Best JS libraries to help build visualisation components of RDF (using Sveltejs)

At last I’m playing with RDF and building Svelte components to visualise it! But what libs to use? Much of this will help choosing JS libs for any use case, but I’ll explain with my use case in mind.


UPDATE: for now I’ve settled on graphy.js for the following reasons:

  • seems capable at a usefully low level (for me) and well designed for the real world (supports streams and set opertations for example, with SPARQL like filters in development)
  • good balance between features and library size (at 360K overhead for my needs it’s bigger than Rdfjs/fetch but still much smaller than more capable alternatives: rdflib.js 606K, LDFlex + Comunica adds 1.4M)
  • well documented and supported, and being developed extended
  • complies with RDF/JS standards

Having failed to get rdflib working inside a Svelte component (see issue #381, but this is not the only blocker) I’m looking at other libs for fetching RDF resources and parsing them for visualisation, so easy iteration and query of a triple store is important. Later I might want to write RDF back.
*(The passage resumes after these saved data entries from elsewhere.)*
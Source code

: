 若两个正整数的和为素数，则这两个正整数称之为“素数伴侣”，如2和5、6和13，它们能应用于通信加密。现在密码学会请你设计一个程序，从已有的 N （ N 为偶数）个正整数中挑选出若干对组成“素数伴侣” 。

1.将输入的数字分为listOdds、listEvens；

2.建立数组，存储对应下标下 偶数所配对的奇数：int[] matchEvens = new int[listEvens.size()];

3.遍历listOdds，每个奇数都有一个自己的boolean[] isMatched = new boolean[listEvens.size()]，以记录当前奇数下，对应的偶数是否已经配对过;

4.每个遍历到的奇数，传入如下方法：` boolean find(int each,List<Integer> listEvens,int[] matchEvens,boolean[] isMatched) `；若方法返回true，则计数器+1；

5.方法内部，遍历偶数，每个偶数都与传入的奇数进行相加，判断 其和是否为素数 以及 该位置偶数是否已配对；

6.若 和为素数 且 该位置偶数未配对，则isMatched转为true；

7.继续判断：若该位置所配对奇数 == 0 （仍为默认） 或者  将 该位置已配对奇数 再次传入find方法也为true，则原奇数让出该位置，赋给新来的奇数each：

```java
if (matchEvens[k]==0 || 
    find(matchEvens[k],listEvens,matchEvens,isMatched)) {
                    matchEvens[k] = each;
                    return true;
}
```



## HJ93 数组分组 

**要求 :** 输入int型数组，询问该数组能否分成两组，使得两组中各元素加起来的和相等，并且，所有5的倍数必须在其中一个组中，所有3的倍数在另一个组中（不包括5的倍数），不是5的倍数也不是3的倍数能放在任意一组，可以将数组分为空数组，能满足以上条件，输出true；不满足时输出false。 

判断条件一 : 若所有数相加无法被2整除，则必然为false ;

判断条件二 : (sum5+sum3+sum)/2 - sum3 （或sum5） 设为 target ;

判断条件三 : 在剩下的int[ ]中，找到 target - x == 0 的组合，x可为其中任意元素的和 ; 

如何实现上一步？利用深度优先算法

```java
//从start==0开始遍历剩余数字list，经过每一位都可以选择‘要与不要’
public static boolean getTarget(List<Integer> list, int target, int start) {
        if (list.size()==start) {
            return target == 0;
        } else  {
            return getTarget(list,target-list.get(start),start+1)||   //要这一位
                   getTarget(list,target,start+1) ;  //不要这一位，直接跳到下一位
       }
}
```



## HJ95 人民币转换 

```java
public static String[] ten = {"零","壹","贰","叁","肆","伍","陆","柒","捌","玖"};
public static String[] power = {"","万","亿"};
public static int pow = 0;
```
There are several candidates that on scanning the repos look good. Any recommendations? I’d like advice for which will be easiest to iterate over returned triples in order to generate data for visualisation components.

The ones I’ve found are:

EDIT: There’s a handy Comparison of RDFJS libraries from the w3c, of some of these and some not mentioned.

The above was posted earlier on the Solid chat here, which added the following for consideration:

I missed both of those because I had them filed under Solid/rdflib’ rather than as generic RDF libs. But now I see there is a generic and Solid specific version of LDFlex. Tripledoc depends on solid-auth-client, might be suitable, I’m not sure but I’ll probably steer clear of it to keep things ‘svelte’ :wink: and stay generic as possible, at least for now.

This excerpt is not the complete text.